Question
The Law on the Posting of Workers extends certain collective agreements to employers established outside Germany and to their workers posted to Germany. That provision
The Law on the Posting of Workers extends certain collective agreements to employers established outside Germany and to their workers posted to Germany. That provision is worded as follows:
The legal rules resulting from a collective agreement governing the construction industry which is declared to be universally applicable ..., which relate to minimum pay, including pay for overtime ... shall also apply ... to an employment relationship linking an employer established outside Germany and his employee working within the territory covered by that collective agreement. ...
The collective agreement on the minimum wage provides that the minimum wage consists of the hourly pay provided for by that agreement and the bonus granted to workers in the construction industry, which together make up the total hourly pay under the agreement. ... [A]llowances and supplements paid by an employer, with the exception of the general bonus granted to workers in the construction industry, were not to be regarded as constituent elements of the minimum wage. ... those supplements include in particular allowances in respect of overtime, night and Sunday work or work on public holidays, in addition to bonuses for travel and for heavy work.
Facts
It is an obligation of the member states to the European Union to ensure that employers from other countries that have posted their workers within the member state’s borders follow the host country’s minimum wage laws.
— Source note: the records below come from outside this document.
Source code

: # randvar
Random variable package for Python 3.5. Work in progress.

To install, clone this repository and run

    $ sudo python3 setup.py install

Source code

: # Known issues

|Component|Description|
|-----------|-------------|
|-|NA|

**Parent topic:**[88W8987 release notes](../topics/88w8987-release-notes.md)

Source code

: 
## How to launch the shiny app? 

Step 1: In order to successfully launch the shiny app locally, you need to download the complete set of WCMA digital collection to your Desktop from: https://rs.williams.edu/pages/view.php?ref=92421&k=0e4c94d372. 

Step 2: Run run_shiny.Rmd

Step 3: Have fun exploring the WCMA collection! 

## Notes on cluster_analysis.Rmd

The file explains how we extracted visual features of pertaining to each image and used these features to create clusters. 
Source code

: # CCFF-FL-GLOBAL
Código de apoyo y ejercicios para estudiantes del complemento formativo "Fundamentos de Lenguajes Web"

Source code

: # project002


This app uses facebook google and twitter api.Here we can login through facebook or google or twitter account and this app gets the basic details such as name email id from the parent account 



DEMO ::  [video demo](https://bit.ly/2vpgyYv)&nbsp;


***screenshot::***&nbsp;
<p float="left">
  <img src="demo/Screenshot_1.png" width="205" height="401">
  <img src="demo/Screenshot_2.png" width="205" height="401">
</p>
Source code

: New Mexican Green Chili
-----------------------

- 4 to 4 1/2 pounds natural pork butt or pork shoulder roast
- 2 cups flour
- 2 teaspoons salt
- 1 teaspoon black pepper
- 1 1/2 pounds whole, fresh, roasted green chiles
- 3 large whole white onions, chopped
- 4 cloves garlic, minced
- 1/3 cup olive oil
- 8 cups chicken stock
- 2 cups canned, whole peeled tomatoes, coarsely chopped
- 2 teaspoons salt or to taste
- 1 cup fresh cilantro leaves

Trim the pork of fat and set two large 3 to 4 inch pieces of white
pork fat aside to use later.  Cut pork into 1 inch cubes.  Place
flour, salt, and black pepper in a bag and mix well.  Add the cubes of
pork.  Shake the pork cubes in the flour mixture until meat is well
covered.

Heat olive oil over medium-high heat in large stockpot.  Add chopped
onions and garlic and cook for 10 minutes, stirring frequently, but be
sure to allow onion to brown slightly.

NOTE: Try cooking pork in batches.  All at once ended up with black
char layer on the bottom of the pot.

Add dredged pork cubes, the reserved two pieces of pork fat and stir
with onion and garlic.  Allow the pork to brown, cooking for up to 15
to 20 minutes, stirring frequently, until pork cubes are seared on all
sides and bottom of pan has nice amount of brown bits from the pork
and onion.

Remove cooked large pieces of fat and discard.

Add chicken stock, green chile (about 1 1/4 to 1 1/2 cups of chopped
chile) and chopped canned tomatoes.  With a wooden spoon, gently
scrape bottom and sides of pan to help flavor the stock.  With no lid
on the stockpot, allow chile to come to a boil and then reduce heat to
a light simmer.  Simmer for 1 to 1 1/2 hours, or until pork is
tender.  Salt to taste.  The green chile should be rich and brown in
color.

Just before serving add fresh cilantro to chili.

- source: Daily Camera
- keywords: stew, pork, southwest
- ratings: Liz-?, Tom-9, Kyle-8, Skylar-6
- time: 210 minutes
This obligation stems from the promotion of freedom of movement for workers and nondiscrimination against another member state’s citizens. The EU Commission investigated a complaint lodged against the Federal Republic of Germany that it was not enforcing the minimum wage law because it was not including in the calculation of the minimum wage all allowances and supplements paid by the employer. By not including those allowances and supplements, the foreign employer was required to pay its workers a higher minimum wage than German employers were required to pay. Specifically, the omitted allowances included bonuses for a 13th and 14th salary months, holiday pay, contributions to retirement accounts, bonuses for the quality of the work performed, and bonuses for dirty, heavy, or dangerous work.
Issue
Did Germany apply the correct method for comparing the minimum rate of pay due under German law and the amount of pay actually paid by the employer established in another member state to its posted employees?
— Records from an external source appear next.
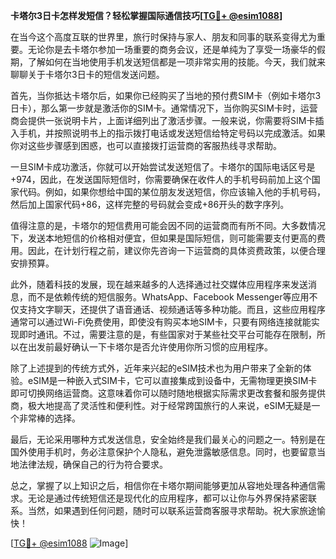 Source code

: **卡塔尔3日卡怎样发短信？轻松掌握国际通信技巧[[TG💪+ @esim1088](https://t.me/s/esim1088)]**

在当今这个高度互联的世界里，旅行时保持与家人、朋友和同事的联系变得尤为重要。无论你是去卡塔尔参加一场重要的商务会议，还是单纯为了享受一场豪华的假期，了解如何在当地使用手机发送短信都是一项非常实用的技能。今天，我们就来聊聊关于卡塔尔3日卡的短信发送问题。

首先，当你抵达卡塔尔后，如果你已经购买了当地的预付费SIM卡（例如卡塔尔3日卡），那么第一步就是激活你的SIM卡。通常情况下，当你购买SIM卡时，运营商会提供一张说明卡片，上面详细列出了激活步骤。一般来说，你需要将SIM卡插入手机，并按照说明书上的指示拨打电话或发送短信给特定号码以完成激活。如果你对这些步骤感到困惑，也可以直接拨打运营商的客服热线寻求帮助。

一旦SIM卡成功激活，你就可以开始尝试发送短信了。卡塔尔的国际电话区号是+974，因此，在发送国际短信时，你需要确保在收件人的手机号码前加上这个国家代码。例如，如果你想给中国的某位朋友发送短信，你应该输入他的手机号码，然后加上国家代码+86，这样完整的号码就会变成+86开头的数字序列。

值得注意的是，卡塔尔的短信费用可能会因不同的运营商而有所不同。大多数情况下，发送本地短信的价格相对便宜，但如果是国际短信，则可能需要支付更高的费用。因此，在计划行程之前，建议你先咨询一下运营商的具体资费政策，以便合理安排预算。

此外，随着科技的发展，现在越来越多的人选择通过社交媒体应用程序来发送消息，而不是依赖传统的短信服务。WhatsApp、Facebook Messenger等应用不仅支持文字聊天，还提供了语音通话、视频通话等多种功能。而且，这些应用程序通常可以通过Wi-Fi免费使用，即使没有购买本地SIM卡，只要有网络连接就能实现即时通讯。不过，需要注意的是，有些国家对于某些社交平台可能存在限制，所以在出发前最好确认一下卡塔尔是否允许使用你所习惯的应用程序。

除了上述提到的传统方式外，近年来兴起的eSIM技术也为用户带来了全新的体验。eSIM是一种嵌入式SIM卡，它可以直接集成到设备中，无需物理更换SIM卡即可切换网络运营商。这意味着你可以随时随地根据实际需求更改套餐和服务提供商，极大地提高了灵活性和便利性。对于经常跨国旅行的人来说，eSIM无疑是一个非常棒的选择。

最后，无论采用哪种方式发送信息，安全始终是我们最关心的问题之一。特别是在国外使用手机时，务必注意保护个人隐私，避免泄露敏感信息。同时，也要留意当地法律法规，确保自己的行为符合要求。

总之，掌握了以上知识之后，相信你在卡塔尔期间能够更加从容地处理各种通信需求。无论是通过传统短信还是现代化的应用程序，都可以让你与外界保持紧密联系。当然，如果遇到任何问题，随时可以联系运营商客服寻求帮助。祝大家旅途愉快！

[[TG💪+ @esim1088](https://t.me/s/esim1088) ![Image](https://i.postimg.cc/4NQfJmqS/Snipaste-2025-05-13-00-14-12.png)] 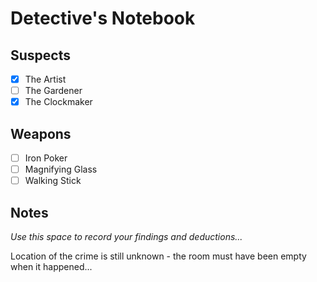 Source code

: # Detective's Notebook

## Suspects
- [x] The Artist
- [ ] The Gardener
- [x] The Clockmaker

## Weapons
- [ ] Iron Poker
- [ ] Magnifying Glass
- [ ] Walking Stick

## Notes
*Use this space to record your findings and deductions...*

Location of the crime is still unknown - the room must have been empty when it happened...
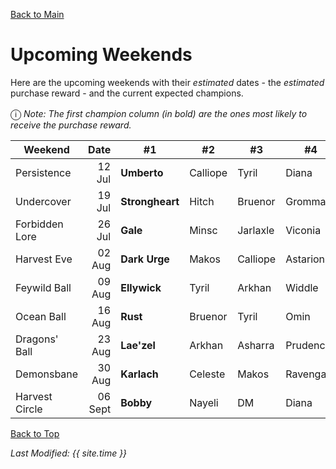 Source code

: [Back to Main](index.md)

# Upcoming Weekends

Here are the upcoming weekends with their *estimated* dates - the *estimated* purchase reward - and the current expected champions.

<span style="font-size:1.2em;">ⓘ</span> *Note: The first champion column (in bold) are the ones most likely to receive the purchase reward.*

| Weekend | Date | #1 | #2 | #3 | #4 | #5 | Reward |
|---|--:|---|---|---|---|---|---|
| Persistence | 12 Jul | **Umberto** | Calliope | Tyril | Diana | Artemis | Golden Epic |
| Undercover | 19 Jul | **Strongheart** | Hitch | Bruenor | Gromma | Catti-brie | Golden Epic |
| Forbidden Lore | 26 Jul | **Gale** | Minsc | Jarlaxle | Viconia | Shadowheart | Golden Epic |
| Harvest Eve | 02 Aug | **Dark Urge** | Makos | Calliope | Astarion | Wyll | Golden Epic |
| Feywild Ball | 09 Aug | **Ellywick** | Tyril | Arkhan | Widdle | Prudence | Golden Epic |
| Ocean Ball | 16 Aug | **Rust** | Bruenor | Tyril | Omin | Hew Maan | Golden Epic |
| Dragons' Ball | 23 Aug | **Lae'zel** | Arkhan | Asharra | Prudence | Deekin | Golden Epic |
| Demonsbane | 30 Aug | **Karlach** | Celeste | Makos | Ravengard | Wyll | Golden Epic |
| Harvest Circle | 06 Sept | **Bobby** | Nayeli | DM | Diana | Calliope | Golden Epic |

[Back to Top](#top)

*Last Modified: {{ site.time }}*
The Position of the Parties
According to the commission, employers established in other Member States may be obliged, under the provisions applicable in those states, to provide other elements of pay in addition to the normal hourly pay. For example, an employer in the U.K. may be required to compensate its construction workers posted outside the U.K. for any medical bills they are required to pay because they would not have access to U.K.’s universal health care coverage while outside the U.K. Under the German legislation, such payments cannot be taken into account for the purpose of calculating the minimum wage. The commission contends that the failure to take into account allowances and supplements results in higher wage costs than those that German employers are required to pay to their employees and that employers established in other Member States are thus prevented from offering their services in Germany. Although the commission agrees that the Member State to the territory of which a worker is posted is allowed to determine the minimum rate of pay applicable within its borders, a Member State cannot, in comparing that rate and the wages paid by employers established in other Member States, impose its own payment structure on that employer.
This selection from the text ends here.